*** Data extract ***
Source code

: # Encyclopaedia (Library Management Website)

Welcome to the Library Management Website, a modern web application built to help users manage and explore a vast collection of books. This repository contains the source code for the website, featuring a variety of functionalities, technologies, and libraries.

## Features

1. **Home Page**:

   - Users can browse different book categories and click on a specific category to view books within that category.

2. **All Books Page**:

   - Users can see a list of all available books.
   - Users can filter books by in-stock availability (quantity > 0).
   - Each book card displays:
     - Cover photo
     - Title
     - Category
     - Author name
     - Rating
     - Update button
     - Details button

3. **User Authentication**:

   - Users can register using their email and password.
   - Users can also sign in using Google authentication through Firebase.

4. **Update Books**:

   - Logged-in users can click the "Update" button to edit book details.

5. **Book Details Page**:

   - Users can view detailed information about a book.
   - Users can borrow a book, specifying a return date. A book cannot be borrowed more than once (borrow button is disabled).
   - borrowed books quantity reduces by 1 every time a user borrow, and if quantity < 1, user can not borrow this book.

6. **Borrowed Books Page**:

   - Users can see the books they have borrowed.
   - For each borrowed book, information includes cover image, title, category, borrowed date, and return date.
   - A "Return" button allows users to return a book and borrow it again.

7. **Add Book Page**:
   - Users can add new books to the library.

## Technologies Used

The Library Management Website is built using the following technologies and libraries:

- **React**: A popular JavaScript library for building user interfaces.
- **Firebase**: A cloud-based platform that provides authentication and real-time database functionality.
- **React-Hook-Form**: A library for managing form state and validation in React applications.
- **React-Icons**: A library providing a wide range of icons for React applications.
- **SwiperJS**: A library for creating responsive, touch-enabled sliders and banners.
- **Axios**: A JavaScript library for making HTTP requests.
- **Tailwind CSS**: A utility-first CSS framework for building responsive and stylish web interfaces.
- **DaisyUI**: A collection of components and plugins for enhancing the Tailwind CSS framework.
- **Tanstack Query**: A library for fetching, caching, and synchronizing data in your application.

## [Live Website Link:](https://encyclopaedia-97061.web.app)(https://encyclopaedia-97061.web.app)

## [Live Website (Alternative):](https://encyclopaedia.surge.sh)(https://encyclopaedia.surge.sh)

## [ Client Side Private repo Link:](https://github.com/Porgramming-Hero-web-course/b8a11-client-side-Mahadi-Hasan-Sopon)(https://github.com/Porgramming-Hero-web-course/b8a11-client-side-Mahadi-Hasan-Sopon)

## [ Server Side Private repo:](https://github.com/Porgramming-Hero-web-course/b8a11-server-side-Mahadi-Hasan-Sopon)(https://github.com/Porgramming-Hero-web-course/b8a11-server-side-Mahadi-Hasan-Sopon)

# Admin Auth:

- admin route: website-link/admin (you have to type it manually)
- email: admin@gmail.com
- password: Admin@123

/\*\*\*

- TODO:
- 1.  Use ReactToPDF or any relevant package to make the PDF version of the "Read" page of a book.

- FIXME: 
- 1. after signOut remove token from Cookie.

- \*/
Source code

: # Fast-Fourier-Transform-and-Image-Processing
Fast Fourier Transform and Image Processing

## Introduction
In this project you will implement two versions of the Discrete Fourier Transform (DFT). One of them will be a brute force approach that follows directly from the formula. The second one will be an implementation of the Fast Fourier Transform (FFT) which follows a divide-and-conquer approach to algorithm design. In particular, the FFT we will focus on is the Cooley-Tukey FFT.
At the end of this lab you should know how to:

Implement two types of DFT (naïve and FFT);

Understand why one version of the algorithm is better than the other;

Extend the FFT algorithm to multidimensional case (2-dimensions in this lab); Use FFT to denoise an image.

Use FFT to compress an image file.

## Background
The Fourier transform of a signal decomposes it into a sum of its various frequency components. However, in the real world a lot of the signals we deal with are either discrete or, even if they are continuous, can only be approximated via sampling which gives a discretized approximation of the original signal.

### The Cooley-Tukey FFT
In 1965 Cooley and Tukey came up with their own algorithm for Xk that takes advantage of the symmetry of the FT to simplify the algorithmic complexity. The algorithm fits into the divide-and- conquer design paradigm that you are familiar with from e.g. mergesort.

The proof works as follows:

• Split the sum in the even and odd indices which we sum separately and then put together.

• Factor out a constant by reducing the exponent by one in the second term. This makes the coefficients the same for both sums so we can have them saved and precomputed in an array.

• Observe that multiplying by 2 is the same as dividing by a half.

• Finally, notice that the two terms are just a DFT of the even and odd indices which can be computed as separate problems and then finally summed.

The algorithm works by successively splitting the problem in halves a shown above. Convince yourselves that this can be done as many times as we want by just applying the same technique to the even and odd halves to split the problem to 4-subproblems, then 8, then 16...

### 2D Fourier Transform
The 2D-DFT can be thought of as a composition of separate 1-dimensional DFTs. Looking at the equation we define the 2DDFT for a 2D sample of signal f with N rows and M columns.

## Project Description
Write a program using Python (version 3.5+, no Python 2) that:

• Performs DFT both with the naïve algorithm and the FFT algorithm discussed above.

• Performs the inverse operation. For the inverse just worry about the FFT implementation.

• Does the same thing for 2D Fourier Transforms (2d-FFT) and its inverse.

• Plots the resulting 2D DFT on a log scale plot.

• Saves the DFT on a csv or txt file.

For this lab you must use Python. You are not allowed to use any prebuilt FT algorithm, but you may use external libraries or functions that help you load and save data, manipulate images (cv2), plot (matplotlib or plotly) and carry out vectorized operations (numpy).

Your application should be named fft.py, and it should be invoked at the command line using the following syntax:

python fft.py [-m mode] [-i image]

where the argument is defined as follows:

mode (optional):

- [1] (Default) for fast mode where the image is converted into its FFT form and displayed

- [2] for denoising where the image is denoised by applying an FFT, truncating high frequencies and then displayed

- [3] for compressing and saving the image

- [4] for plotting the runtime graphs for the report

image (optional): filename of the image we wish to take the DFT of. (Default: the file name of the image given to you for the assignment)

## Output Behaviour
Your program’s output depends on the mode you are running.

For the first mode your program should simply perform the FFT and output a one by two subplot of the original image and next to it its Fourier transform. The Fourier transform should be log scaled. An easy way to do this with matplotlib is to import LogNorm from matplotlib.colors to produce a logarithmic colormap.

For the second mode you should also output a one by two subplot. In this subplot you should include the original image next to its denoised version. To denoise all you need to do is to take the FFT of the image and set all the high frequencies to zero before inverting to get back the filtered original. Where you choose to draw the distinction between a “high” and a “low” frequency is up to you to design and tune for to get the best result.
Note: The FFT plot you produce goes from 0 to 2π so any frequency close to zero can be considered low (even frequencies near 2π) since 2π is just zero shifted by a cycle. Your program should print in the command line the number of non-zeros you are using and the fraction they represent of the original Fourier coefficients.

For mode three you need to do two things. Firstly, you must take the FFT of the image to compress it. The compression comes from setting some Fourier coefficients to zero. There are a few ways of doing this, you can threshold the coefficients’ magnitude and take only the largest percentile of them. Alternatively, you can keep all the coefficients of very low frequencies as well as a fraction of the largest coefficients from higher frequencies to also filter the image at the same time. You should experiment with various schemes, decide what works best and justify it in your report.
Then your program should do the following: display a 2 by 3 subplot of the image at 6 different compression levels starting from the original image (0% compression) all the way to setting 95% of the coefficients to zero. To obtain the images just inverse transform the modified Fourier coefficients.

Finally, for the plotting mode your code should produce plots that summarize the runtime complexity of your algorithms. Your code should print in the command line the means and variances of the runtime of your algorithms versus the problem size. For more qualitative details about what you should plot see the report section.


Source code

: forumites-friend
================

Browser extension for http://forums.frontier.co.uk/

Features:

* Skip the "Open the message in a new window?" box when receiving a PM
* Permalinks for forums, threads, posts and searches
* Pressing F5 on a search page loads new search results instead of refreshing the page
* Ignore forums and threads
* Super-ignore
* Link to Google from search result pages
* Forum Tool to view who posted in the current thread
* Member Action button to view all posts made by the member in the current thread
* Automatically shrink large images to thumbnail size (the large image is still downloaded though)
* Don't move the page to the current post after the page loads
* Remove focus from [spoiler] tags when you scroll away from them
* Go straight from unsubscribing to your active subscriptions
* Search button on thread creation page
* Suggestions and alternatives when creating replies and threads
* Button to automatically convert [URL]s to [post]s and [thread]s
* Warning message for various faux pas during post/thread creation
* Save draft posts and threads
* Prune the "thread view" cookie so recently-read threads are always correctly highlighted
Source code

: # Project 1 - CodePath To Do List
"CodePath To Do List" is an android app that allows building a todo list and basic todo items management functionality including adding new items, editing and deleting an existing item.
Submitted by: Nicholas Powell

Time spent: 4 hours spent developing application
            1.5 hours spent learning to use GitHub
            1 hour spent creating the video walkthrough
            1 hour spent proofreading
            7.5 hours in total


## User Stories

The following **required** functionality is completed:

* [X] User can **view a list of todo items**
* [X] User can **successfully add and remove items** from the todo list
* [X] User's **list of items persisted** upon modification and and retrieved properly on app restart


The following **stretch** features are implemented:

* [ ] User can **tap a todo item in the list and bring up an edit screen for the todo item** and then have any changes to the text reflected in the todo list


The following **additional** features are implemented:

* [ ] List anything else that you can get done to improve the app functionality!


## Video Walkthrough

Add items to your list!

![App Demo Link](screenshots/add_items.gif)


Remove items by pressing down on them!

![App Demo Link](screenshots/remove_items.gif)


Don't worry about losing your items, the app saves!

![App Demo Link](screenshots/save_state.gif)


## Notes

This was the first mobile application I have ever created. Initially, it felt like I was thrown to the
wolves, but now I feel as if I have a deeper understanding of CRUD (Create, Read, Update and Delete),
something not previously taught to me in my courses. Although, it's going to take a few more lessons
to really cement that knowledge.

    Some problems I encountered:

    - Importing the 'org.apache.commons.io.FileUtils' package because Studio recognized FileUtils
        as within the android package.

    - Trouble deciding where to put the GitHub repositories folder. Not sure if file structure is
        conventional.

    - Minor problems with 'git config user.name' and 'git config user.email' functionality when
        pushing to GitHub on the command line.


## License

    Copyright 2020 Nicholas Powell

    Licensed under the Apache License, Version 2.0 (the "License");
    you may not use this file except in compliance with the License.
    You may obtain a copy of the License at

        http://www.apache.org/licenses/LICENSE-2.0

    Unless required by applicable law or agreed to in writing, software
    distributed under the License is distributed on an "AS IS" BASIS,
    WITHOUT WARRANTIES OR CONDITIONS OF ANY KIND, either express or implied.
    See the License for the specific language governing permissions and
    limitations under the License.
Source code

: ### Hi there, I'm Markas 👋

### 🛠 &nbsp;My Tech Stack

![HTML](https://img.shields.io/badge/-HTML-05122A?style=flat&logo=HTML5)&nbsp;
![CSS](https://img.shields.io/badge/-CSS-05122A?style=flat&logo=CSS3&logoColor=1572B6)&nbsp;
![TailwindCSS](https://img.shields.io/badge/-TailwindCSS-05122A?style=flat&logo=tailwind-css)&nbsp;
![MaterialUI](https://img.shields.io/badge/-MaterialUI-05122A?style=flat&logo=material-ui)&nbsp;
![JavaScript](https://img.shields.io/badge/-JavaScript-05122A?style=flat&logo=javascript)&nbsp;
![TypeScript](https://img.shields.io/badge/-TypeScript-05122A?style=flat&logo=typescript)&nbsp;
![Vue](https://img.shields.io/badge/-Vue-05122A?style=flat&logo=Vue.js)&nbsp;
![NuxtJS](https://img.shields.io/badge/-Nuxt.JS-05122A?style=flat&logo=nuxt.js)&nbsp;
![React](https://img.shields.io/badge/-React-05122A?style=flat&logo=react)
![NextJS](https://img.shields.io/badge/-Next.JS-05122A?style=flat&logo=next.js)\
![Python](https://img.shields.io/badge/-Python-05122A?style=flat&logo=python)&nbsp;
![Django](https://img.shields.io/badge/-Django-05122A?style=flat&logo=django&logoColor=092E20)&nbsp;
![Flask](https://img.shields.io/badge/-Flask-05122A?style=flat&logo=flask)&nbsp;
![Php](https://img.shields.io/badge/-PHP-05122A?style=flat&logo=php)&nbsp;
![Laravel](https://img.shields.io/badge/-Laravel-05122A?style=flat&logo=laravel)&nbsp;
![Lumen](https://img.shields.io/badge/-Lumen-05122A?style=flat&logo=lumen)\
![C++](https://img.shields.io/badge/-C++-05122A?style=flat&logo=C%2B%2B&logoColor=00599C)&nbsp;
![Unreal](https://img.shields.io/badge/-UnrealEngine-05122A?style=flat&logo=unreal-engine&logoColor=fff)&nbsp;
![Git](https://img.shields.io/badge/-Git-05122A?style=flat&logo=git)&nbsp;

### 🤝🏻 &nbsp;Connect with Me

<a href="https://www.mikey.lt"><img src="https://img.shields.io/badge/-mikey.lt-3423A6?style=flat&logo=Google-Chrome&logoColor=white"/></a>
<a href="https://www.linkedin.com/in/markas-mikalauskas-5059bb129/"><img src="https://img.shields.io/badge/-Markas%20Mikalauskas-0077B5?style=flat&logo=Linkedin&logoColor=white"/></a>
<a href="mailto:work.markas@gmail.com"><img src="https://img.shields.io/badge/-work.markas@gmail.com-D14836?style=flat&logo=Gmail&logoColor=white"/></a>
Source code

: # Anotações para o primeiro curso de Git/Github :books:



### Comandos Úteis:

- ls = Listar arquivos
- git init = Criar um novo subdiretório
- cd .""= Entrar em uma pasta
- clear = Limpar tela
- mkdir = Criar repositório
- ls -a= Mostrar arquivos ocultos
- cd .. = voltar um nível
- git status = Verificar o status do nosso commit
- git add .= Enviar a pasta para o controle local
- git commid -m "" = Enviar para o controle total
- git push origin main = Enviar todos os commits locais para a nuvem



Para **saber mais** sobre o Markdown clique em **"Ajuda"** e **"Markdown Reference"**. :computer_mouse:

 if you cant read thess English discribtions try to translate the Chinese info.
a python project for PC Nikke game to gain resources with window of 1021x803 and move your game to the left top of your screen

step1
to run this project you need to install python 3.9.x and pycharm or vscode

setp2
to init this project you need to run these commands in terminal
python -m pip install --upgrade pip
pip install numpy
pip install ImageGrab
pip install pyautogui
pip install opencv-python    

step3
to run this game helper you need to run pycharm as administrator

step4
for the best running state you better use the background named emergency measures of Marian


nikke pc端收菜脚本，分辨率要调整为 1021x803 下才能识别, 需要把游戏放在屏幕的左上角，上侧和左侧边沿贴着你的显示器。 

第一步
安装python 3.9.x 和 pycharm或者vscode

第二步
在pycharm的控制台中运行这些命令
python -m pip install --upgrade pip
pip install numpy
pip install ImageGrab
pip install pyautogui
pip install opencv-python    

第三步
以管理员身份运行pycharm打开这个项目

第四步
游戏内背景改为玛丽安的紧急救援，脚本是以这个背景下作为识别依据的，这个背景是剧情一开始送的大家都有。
*** End of Data extract ***
Try it:
Restate the data verbatim through the "The Library Management Website is" line.

Solved problem:
Source code

: # Encyclopaedia (Library Management Website)

Welcome to the Library Management Website, a modern web application built to help users manage and explore a vast collection of books. This repository contains the source code for the website, featuring a variety of functionalities, technologies, and libraries.

## Features

1. **Home Page**:

   - Users can browse different book categories and click on a specific category to view books within that category.

2. **All Books Page**:

   - Users can see a list of all available books.
   - Users can filter books by in-stock availability (quantity > 0).
   - Each book card displays:
     - Cover photo
     - Title
     - Category
     - Author name
     - Rating
     - Update button
     - Details button

3. **User Authentication**:

   - Users can register using their email and password.
   - Users can also sign in using Google authentication through Firebase.

4. **Update Books**:

   - Logged-in users can click the "Update" button to edit book details.

5. **Book Details Page**:

   - Users can view detailed information about a book.
   - Users can borrow a book, specifying a return date. A book cannot be borrowed more than once (borrow button is disabled).
   - borrowed books quantity reduces by 1 every time a user borrow, and if quantity < 1, user can not borrow this book.

6. **Borrowed Books Page**:

   - Users can see the books they have borrowed.
   - For each borrowed book, information includes cover image, title, category, borrowed date, and return date.
   - A "Return" button allows users to return a book and borrow it again.

7. **Add Book Page**:
   - Users can add new books to the library.

## Technologies Used

The Library Management Website is built using the following technologies and libraries:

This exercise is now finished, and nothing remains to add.